(Collected data)
※ ※ ※

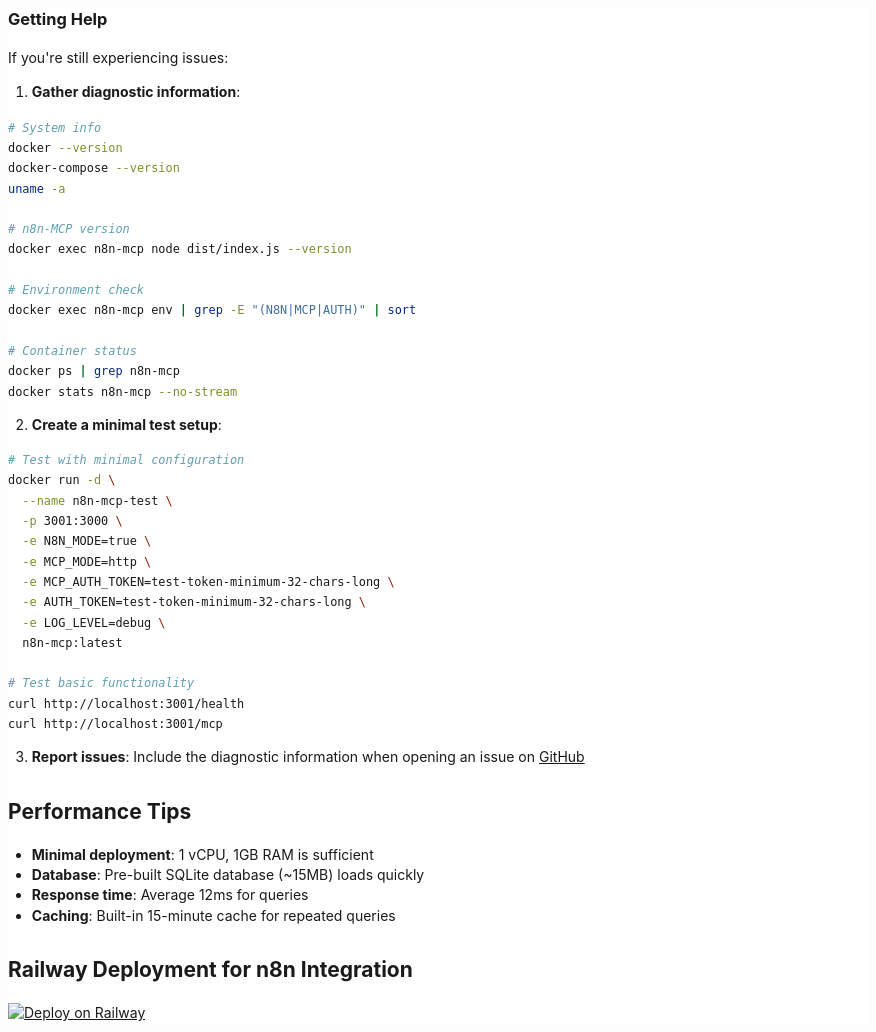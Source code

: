 ### Getting Help

If you're still experiencing issues:

1. **Gather diagnostic information**:
```bash
# System info
docker --version
docker-compose --version
uname -a

# n8n-MCP version
docker exec n8n-mcp node dist/index.js --version

# Environment check
docker exec n8n-mcp env | grep -E "(N8N|MCP|AUTH)" | sort

# Container status
docker ps | grep n8n-mcp
docker stats n8n-mcp --no-stream
```

2. **Create a minimal test setup**:
```bash
# Test with minimal configuration
docker run -d \
  --name n8n-mcp-test \
  -p 3001:3000 \
  -e N8N_MODE=true \
  -e MCP_MODE=http \
  -e MCP_AUTH_TOKEN=test-token-minimum-32-chars-long \
  -e AUTH_TOKEN=test-token-minimum-32-chars-long \
  -e LOG_LEVEL=debug \
  n8n-mcp:latest

# Test basic functionality
curl http://localhost:3001/health
curl http://localhost:3001/mcp
```

3. **Report issues**: Include the diagnostic information when opening an issue on [GitHub](https://github.com/czlonkowski/n8n-mcp/issues)

## Performance Tips

- **Minimal deployment**: 1 vCPU, 1GB RAM is sufficient
- **Database**: Pre-built SQLite database (~15MB) loads quickly
- **Response time**: Average 12ms for queries
- **Caching**: Built-in 15-minute cache for repeated queries

## Railway Deployment for n8n Integration
[![Deploy on Railway](https://railway.com/button.svg)](https://railway.com/deploy/n8n-mcp?referralCode=n8n-mcp)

※ ※ ※

> **GOAL OF THE EXERCISE**: Only lines with the word "queries" count here; copy every one from the records.

> **ANSWER FOR THIS EXERCISE**:
- **Response time**: Average 12ms for queries
- **Caching**: Built-in 15-minute cache for repeated queries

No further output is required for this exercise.